### What you have to do
Every entry below should be repeated exactly; the pictures should not.

### Rendered images with source text
════════════════════

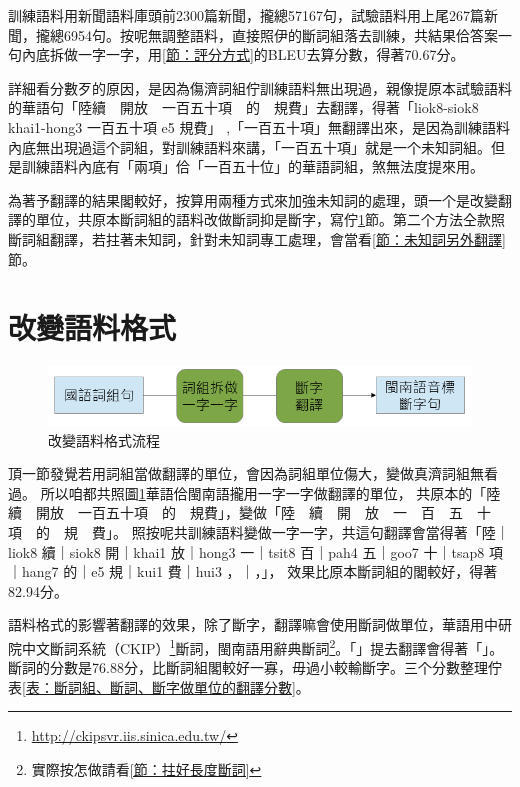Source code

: \documentclass[final,oneside,onecolumn,12pt,a4paper]{book}%
\begin{document}
訓練語料用新聞語料庫頭前2300篇新聞，攏總57167句，試驗語料用上尾267篇新聞，攏總6954句。按呢無調整語料，直接照伊的斷詞組落去訓練，共結果佮答案一句內底拆做一字一字，用\ref{節：評分方式}的BLEU去算分數，得著70.67分。

詳細看分數歹的原因，是因為傷濟詞組佇訓練語料無出現過，親像提原本試驗語料的華語句「陸續　開放　一百五十項　的　規費」去翻譯，得著「liok8-siok8 khai1-hong3 一百五十項 e5 規費」 ,「一百五十項」無翻譯出來，是因為訓練語料內底無出現過這个詞組，對訓練語料來講，「一百五十項」就是一个未知詞組。但是訓練語料內底有「兩項」佮「一百五十位」的華語詞組，煞無法度提來用。

為著予翻譯的結果閣較好，按算用兩種方式來加強未知詞的處理，頭一个是改變翻譯的單位，共原本斷詞組的語料改做斷詞抑是斷字，寫佇\ref{節：改變語料格式}節。第二个方法仝款照斷詞組翻譯，若拄著未知詞，針對未知詞專工處理，會當看\ref{節：未知詞另外翻譯}節。



\section{改變語料格式}
\label{節：改變語料格式}

\begin{figure}
\centerline{\includegraphics[keepaspectratio,width=40em]{圖/改變語料格式}}
\caption{改變語料格式流程}
\label{改變語料格式}
\end{figure}

頂一節發覺若用詞組當做翻譯的單位，會因為詞組單位傷大，變做真濟詞組無看過。
所以咱都共照圖\ref{改變語料格式}華語佮閩南語攏用一字一字做翻譯的單位，
共原本的「陸續　開放　一百五十項　的　規費」，變做「陸　續　開　放　一　百　五　十　項　的　規　費」。
照按呢共訓練語料變做一字一字，共這句翻譯會當得著「陸｜liok8 續｜siok8 開｜khai1 放｜hong3 一｜tsit8 百｜pah4 五｜goo7 十｜tsap8 項｜hang7 的｜e5 規｜kui1 費｜hui3 ，｜，」，
效果比原本斷詞組的閣較好，得著82.94分。

語料格式的影響著翻譯的效果，除了斷字，翻譯嘛會使用斷詞做單位，華語用中研院中文斷詞系統（CKIP）\footnote{\url{http://ckipsvr.iis.sinica.edu.tw/}}斷詞，閩南語用辭典斷詞\footnote{實際按怎做請看\ref{節：拄好長度斷詞}}。「」提去翻譯會得著「」。斷詞的分數是76.88分，比斷詞組閣較好一寡，毋過小較輸斷字。三个分數整理佇表\ref{表：斷詞組、斷詞、斷字做單位的翻譯分數}。
\end{document}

════════════════════

### Exercise answer
Source code

: \documentclass[final,oneside,onecolumn,12pt,a4paper]{book}%
\begin{document}
訓練語料用新聞語料庫頭前2300篇新聞，攏總57167句，試驗語料用上尾267篇新聞，攏總6954句。按呢無調整語料，直接照伊的斷詞組落去訓練，共結果佮答案一句內底拆做一字一字，用\ref{節：評分方式}的BLEU去算分數，得著70.67分。

詳細看分數歹的原因，是因為傷濟詞組佇訓練語料無出現過，親像提原本試驗語料的華語句「陸續　開放　一百五十項　的　規費」去翻譯，得著「liok8-siok8 khai1-hong3 一百五十項 e5 規費」 ,「一百五十項」無翻譯出來，是因為訓練語料內底無出現過這个詞組，對訓練語料來講，「一百五十項」就是一个未知詞組。但是訓練語料內底有「兩項」佮「一百五十位」的華語詞組，煞無法度提來用。

為著予翻譯的結果閣較好，按算用兩種方式來加強未知詞的處理，頭一个是改變翻譯的單位，共原本斷詞組的語料改做斷詞抑是斷字，寫佇\ref{節：改變語料格式}節。第二个方法仝款照斷詞組翻譯，若拄著未知詞，針對未知詞專工處理，會當看\ref{節：未知詞另外翻譯}節。



\section{改變語料格式}
\label{節：改變語料格式}

\begin{figure}
\centerline{\includegraphics[keepaspectratio,width=40em]{圖/改變語料格式}}
\caption{改變語料格式流程}
\label{改變語料格式}
\end{figure}

頂一節發覺若用詞組當做翻譯的單位，會因為詞組單位傷大，變做真濟詞組無看過。
所以咱都共照圖\ref{改變語料格式}華語佮閩南語攏用一字一字做翻譯的單位，
共原本的「陸續　開放　一百五十項　的　規費」，變做「陸　續　開　放　一　百　五　十　項　的　規　費」。
照按呢共訓練語料變做一字一字，共這句翻譯會當得著「陸｜liok8 續｜siok8 開｜khai1 放｜hong3 一｜tsit8 百｜pah4 五｜goo7 十｜tsap8 項｜hang7 的｜e5 規｜kui1 費｜hui3 ，｜，」，
效果比原本斷詞組的閣較好，得著82.94分。

語料格式的影響著翻譯的效果，除了斷字，翻譯嘛會使用斷詞做單位，華語用中研院中文斷詞系統（CKIP）\footnote{\url{http://ckipsvr.iis.sinica.edu.tw/}}斷詞，閩南語用辭典斷詞\footnote{實際按怎做請看\ref{節：拄好長度斷詞}}。「」提去翻譯會得著「」。斷詞的分數是76.88分，比斷詞組閣較好一寡，毋過小較輸斷字。三个分數整理佇表\ref{表：斷詞組、斷詞、斷字做單位的翻譯分數}。
\end{document}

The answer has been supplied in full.